VEECs are calculated on energy savings, and then converted to a tonne of CO2e using factors set by the Victorian Government. For some processes (methods) under the VEEC scheme, a user can claim VEECs from energy savings that are forward created for the next 10 years with a discount factor and based on assumptions about the greenhouse gas intensity of the future grid. Hence it is difficult to demonstrate compliance with international GHG reporting standards that VEECs can be retired and used directly against a renewable energy purchase target.  

  1. Buying LGCs in Australia using money from sale of VEECs  

For those companies aiming to achieve renewable electricity targets that comply with GHG Protocol Scope 2 guidance for emissions reductions, retiring LGCs or IRECs would be required. 

A company may sell VEECs, and this would help to fund the purchase of Renewable Energy Certificates.  It is recommended to begin the purchase and retirement of RECs in advance of any corporate target dates (e.g. 6 months) to ensure that any claims can be supported by the publicly available register. 

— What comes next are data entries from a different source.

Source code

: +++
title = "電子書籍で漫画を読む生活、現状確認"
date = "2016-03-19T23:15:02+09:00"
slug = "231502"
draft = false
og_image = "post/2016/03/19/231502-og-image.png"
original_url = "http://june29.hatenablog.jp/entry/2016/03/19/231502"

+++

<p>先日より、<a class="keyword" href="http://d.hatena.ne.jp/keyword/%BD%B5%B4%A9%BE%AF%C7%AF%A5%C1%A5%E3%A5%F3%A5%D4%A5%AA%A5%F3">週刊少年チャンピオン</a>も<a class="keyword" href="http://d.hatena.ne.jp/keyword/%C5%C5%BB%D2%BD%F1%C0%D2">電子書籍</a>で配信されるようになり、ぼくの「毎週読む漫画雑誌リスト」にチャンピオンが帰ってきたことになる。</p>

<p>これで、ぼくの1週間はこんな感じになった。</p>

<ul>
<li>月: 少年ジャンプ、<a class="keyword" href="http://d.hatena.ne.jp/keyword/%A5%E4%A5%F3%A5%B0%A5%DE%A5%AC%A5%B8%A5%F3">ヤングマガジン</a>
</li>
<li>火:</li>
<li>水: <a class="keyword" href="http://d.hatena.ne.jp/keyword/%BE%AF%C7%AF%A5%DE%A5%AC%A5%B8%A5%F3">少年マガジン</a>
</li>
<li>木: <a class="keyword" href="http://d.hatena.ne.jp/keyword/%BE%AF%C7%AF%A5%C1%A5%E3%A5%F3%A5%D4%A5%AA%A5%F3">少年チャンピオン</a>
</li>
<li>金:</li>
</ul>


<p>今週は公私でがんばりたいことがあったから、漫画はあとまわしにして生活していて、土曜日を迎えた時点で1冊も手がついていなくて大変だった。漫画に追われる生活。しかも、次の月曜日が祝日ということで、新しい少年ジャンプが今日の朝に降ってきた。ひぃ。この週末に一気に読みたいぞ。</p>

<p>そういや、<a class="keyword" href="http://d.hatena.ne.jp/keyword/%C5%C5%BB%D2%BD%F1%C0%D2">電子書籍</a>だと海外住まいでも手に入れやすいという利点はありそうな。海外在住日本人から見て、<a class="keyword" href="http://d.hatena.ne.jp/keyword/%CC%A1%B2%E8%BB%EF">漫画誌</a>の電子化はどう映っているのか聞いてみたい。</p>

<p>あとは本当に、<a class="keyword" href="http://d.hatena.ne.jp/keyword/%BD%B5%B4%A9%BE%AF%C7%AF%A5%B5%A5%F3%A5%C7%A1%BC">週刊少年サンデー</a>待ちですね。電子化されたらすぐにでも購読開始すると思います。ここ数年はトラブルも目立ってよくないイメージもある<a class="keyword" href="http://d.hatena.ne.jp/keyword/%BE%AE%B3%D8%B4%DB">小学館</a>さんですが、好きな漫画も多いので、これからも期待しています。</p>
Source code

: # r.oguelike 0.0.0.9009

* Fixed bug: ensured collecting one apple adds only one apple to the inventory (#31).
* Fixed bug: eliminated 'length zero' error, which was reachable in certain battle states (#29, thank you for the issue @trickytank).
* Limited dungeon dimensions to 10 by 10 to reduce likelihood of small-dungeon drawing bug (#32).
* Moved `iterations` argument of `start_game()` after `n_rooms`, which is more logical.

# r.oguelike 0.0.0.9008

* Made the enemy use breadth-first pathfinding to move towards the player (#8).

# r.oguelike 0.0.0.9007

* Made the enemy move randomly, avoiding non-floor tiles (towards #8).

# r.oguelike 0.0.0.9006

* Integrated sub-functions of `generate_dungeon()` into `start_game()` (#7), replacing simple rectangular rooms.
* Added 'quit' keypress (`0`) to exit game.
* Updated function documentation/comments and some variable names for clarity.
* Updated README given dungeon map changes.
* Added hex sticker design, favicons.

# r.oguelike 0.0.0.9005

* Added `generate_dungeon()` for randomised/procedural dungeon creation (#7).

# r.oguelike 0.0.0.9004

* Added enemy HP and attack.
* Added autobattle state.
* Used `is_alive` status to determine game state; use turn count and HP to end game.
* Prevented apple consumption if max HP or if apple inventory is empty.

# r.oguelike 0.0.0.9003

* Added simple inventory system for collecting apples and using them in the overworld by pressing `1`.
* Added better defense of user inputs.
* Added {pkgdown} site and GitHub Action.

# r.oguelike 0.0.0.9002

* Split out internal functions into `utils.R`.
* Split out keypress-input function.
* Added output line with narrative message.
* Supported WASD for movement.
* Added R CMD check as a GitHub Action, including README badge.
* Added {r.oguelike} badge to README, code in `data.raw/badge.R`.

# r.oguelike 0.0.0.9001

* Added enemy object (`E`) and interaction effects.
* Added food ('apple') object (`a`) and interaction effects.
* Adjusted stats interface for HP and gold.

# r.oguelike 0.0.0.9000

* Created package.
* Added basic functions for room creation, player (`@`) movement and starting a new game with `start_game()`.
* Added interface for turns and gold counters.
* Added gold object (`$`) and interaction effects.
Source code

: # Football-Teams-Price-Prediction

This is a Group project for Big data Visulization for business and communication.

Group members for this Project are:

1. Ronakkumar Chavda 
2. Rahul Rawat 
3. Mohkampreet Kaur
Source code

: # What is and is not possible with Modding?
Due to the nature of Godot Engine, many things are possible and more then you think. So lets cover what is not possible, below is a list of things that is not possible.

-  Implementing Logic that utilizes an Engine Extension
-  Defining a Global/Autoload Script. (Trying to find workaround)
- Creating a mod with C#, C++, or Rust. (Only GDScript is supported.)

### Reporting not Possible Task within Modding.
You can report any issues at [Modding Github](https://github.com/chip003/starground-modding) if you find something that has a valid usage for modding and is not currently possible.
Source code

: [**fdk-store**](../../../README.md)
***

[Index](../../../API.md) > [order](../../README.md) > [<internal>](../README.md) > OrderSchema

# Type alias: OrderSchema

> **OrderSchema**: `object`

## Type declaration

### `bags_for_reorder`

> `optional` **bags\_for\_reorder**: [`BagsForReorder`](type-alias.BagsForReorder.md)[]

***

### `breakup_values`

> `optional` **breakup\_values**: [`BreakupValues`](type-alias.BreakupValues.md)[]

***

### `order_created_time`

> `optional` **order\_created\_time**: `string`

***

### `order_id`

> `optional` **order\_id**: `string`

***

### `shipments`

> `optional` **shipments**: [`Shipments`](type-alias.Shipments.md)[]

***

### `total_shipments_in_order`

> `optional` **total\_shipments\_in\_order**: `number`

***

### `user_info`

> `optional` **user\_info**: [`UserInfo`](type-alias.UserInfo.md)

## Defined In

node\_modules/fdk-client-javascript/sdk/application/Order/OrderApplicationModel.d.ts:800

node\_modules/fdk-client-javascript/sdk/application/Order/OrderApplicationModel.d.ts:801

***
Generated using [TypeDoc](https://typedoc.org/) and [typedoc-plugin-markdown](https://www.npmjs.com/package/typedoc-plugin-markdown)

Due to price differences, the total quantity of RECs purchased won’t be the same as the number of VEECs sold.  

  1. Buying RECs from the global market using money from sale of VEECs 

Whilst LGCs are solely acknowledged in Australia, companies with international operations, may purchase international RECs. These can be more cost effective than buying LGCs, increasing your renewable energy percentage in your global footprint. 

RECs are a globally recognised mechanism to demonstrate renewable energy purchases. They empower a company to demonstrate its utilization of 100% renewable energy, decarbonize its supply chain, fulfill certification criteria for products, buildings, or companies, and enhance climate-related disclosure standards. There are many different REC types and registries, and knowing which ones to buy and how much to pay can be challenging.  

International RECs are currently trading at both higher and lower prices compared to LGCs, depending on the country. Having a strategy in place helps you to optimise the amount of renewable energy per dollar spent. 

I have a corporate target for carbon and need carbon offsets 

  1. Buying Carbon Offsets  

Purchasing carbon offsets can mitigate emissions that can’t be avoided by other means. They may also be needed for compliance – for example to meet the Safeguard Mechanism in Australia, to ensure you maintain Climate Active Accreditation, or to reduce the cost of a Carbon Tax (e.g. in Singapore). Alternatively, they could be voluntarily retired such as for Scope 3 emissions from employee travel.  

Carbon offsets are created from both avoided emissions and removals and are available from the Australian and international markets. in Australia, Australian Carbon Credit Units (ACCUs) represent a tonne of CO2-e that can be traded on the wholesale market, voluntarily surrendered to offset emissions, or sold against government contracts through auctions. Internationally, there are several registries and rating systems that are used to create high quality offsets such as Verra, Gold Standard, and Puro. Earth.  

Price and Quality are key considerations when purchasing carbon offsets. The following factors are some that should be considered: 

  • Additionality 
  • Over-crediting 
  • Vintage (year of creation) 
  • Leakage 
  • Non-permanence 
  • Avoided vs Removal 
  • Stakeholder perception 
  • Developer profile 
  • Community impacts

How do EACs fit into an integrated Strategy? 

For any business, there are four typical ‘Carbon Reduction Levers’ available to decarbonise its operations. The availability of these levers differs from site to site, company to company. No one-size-fits-all.  

An integrated strategy will draw on all these levers. However, what is common for every single site is the ability to create, monetise, and purchase Environmental Attribute Certificates.  

At Northmore Gordon we believe that high-integrity environmental markets are critical for businesses to transition to clean energy. This will support businesses to adopt a nature-positive model, and strategically position them for enduring success.